Extracted records
-------
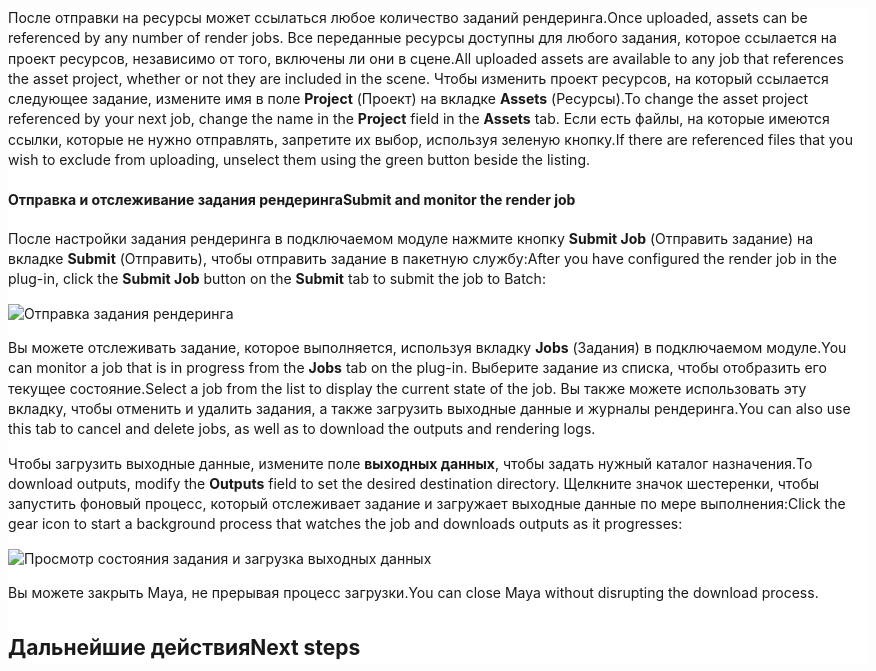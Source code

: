 <span data-ttu-id="b8b43-252">После отправки на ресурсы может ссылаться любое количество заданий рендеринга.</span><span class="sxs-lookup"><span data-stu-id="b8b43-252">Once uploaded, assets can be referenced by any number of render jobs.</span></span> <span data-ttu-id="b8b43-253">Все переданные ресурсы доступны для любого задания, которое ссылается на проект ресурсов, независимо от того, включены ли они в сцене.</span><span class="sxs-lookup"><span data-stu-id="b8b43-253">All uploaded assets are available to any job that references the asset project, whether or not they are included in the scene.</span></span> <span data-ttu-id="b8b43-254">Чтобы изменить проект ресурсов, на который ссылается следующее задание, измените имя в поле **Project** (Проект) на вкладке **Assets** (Ресурсы).</span><span class="sxs-lookup"><span data-stu-id="b8b43-254">To change the asset project referenced by your next job, change the name in the **Project** field in the **Assets** tab.</span></span> <span data-ttu-id="b8b43-255">Если есть файлы, на которые имеются ссылки, которые не нужно отправлять, запретите их выбор, используя зеленую кнопку.</span><span class="sxs-lookup"><span data-stu-id="b8b43-255">If there are referenced files that you wish to exclude from uploading, unselect them using the green button beside the listing.</span></span>

#### <a name="submit-and-monitor-the-render-job"></a><span data-ttu-id="b8b43-256">Отправка и отслеживание задания рендеринга</span><span class="sxs-lookup"><span data-stu-id="b8b43-256">Submit and monitor the render job</span></span>

<span data-ttu-id="b8b43-257">После настройки задания рендеринга в подключаемом модуле нажмите кнопку **Submit Job** (Отправить задание) на вкладке **Submit** (Отправить), чтобы отправить задание в пакетную службу:</span><span class="sxs-lookup"><span data-stu-id="b8b43-257">After you have configured the render job in the plug-in, click the **Submit Job** button on the **Submit** tab to submit the job to Batch:</span></span>

![Отправка задания рендеринга](./media/batch-rendering-service/submit_job.png)

<span data-ttu-id="b8b43-259">Вы можете отслеживать задание, которое выполняется, используя вкладку **Jobs** (Задания) в подключаемом модуле.</span><span class="sxs-lookup"><span data-stu-id="b8b43-259">You can monitor a job that is in progress from the **Jobs** tab on the plug-in.</span></span> <span data-ttu-id="b8b43-260">Выберите задание из списка, чтобы отобразить его текущее состояние.</span><span class="sxs-lookup"><span data-stu-id="b8b43-260">Select a job from the list to display the current state of the job.</span></span> <span data-ttu-id="b8b43-261">Вы также можете использовать эту вкладку, чтобы отменить и удалить задания, а также загрузить выходные данные и журналы рендеринга.</span><span class="sxs-lookup"><span data-stu-id="b8b43-261">You can also use this tab to cancel and delete jobs, as well as to download the outputs and rendering logs.</span></span> 

<span data-ttu-id="b8b43-262">Чтобы загрузить выходные данные, измените поле **выходных данных**, чтобы задать нужный каталог назначения.</span><span class="sxs-lookup"><span data-stu-id="b8b43-262">To download outputs, modify the **Outputs** field to set the desired destination directory.</span></span> <span data-ttu-id="b8b43-263">Щелкните значок шестеренки, чтобы запустить фоновый процесс, который отслеживает задание и загружает выходные данные по мере выполнения:</span><span class="sxs-lookup"><span data-stu-id="b8b43-263">Click the gear icon to start a background process that watches the job and downloads outputs as it progresses:</span></span> 

![Просмотр состояния задания и загрузка выходных данных](./media/batch-rendering-service/jobs.png)

<span data-ttu-id="b8b43-265">Вы можете закрыть Maya, не прерывая процесс загрузки.</span><span class="sxs-lookup"><span data-stu-id="b8b43-265">You can close Maya without disrupting the download process.</span></span>

## <a name="next-steps"></a><span data-ttu-id="b8b43-266">Дальнейшие действия</span><span class="sxs-lookup"><span data-stu-id="b8b43-266">Next steps</span></span>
-------
Task goal
From the material above, reproduce everything verbatim except the pictures.

Answer to this task
Source code

: <span data-ttu-id="b8b43-252">После отправки на ресурсы может ссылаться любое количество заданий рендеринга.</span><span class="sxs-lookup"><span data-stu-id="b8b43-252">Once uploaded, assets can be referenced by any number of render jobs.</span></span> <span data-ttu-id="b8b43-253">Все переданные ресурсы доступны для любого задания, которое ссылается на проект ресурсов, независимо от того, включены ли они в сцене.</span><span class="sxs-lookup"><span data-stu-id="b8b43-253">All uploaded assets are available to any job that references the asset project, whether or not they are included in the scene.</span></span> <span data-ttu-id="b8b43-254">Чтобы изменить проект ресурсов, на который ссылается следующее задание, измените имя в поле **Project** (Проект) на вкладке **Assets** (Ресурсы).</span><span class="sxs-lookup"><span data-stu-id="b8b43-254">To change the asset project referenced by your next job, change the name in the **Project** field in the **Assets** tab.</span></span> <span data-ttu-id="b8b43-255">Если есть файлы, на которые имеются ссылки, которые не нужно отправлять, запретите их выбор, используя зеленую кнопку.</span><span class="sxs-lookup"><span data-stu-id="b8b43-255">If there are referenced files that you wish to exclude from uploading, unselect them using the green button beside the listing.</span></span>

#### <a name="submit-and-monitor-the-render-job"></a><span data-ttu-id="b8b43-256">Отправка и отслеживание задания рендеринга</span><span class="sxs-lookup"><span data-stu-id="b8b43-256">Submit and monitor the render job</span></span>

<span data-ttu-id="b8b43-257">После настройки задания рендеринга в подключаемом модуле нажмите кнопку **Submit Job** (Отправить задание) на вкладке **Submit** (Отправить), чтобы отправить задание в пакетную службу:</span><span class="sxs-lookup"><span data-stu-id="b8b43-257">After you have configured the render job in the plug-in, click the **Submit Job** button on the **Submit** tab to submit the job to Batch:</span></span>

![Отправка задания рендеринга](./media/batch-rendering-service/submit_job.png)

<span data-ttu-id="b8b43-259">Вы можете отслеживать задание, которое выполняется, используя вкладку **Jobs** (Задания) в подключаемом модуле.</span><span class="sxs-lookup"><span data-stu-id="b8b43-259">You can monitor a job that is in progress from the **Jobs** tab on the plug-in.</span></span> <span data-ttu-id="b8b43-260">Выберите задание из списка, чтобы отобразить его текущее состояние.</span><span class="sxs-lookup"><span data-stu-id="b8b43-260">Select a job from the list to display the current state of the job.</span></span> <span data-ttu-id="b8b43-261">Вы также можете использовать эту вкладку, чтобы отменить и удалить задания, а также загрузить выходные данные и журналы рендеринга.</span><span class="sxs-lookup"><span data-stu-id="b8b43-261">You can also use this tab to cancel and delete jobs, as well as to download the outputs and rendering logs.</span></span> 

<span data-ttu-id="b8b43-262">Чтобы загрузить выходные данные, измените поле **выходных данных**, чтобы задать нужный каталог назначения.</span><span class="sxs-lookup"><span data-stu-id="b8b43-262">To download outputs, modify the **Outputs** field to set the desired destination directory.</span></span> <span data-ttu-id="b8b43-263">Щелкните значок шестеренки, чтобы запустить фоновый процесс, который отслеживает задание и загружает выходные данные по мере выполнения:</span><span class="sxs-lookup"><span data-stu-id="b8b43-263">Click the gear icon to start a background process that watches the job and downloads outputs as it progresses:</span></span> 

![Просмотр состояния задания и загрузка выходных данных](./media/batch-rendering-service/jobs.png)

<span data-ttu-id="b8b43-265">Вы можете закрыть Maya, не прерывая процесс загрузки.</span><span class="sxs-lookup"><span data-stu-id="b8b43-265">You can close Maya without disrupting the download process.</span></span>

## <a name="next-steps"></a><span data-ttu-id="b8b43-266">Дальнейшие действия</span><span class="sxs-lookup"><span data-stu-id="b8b43-266">Next steps</span></span>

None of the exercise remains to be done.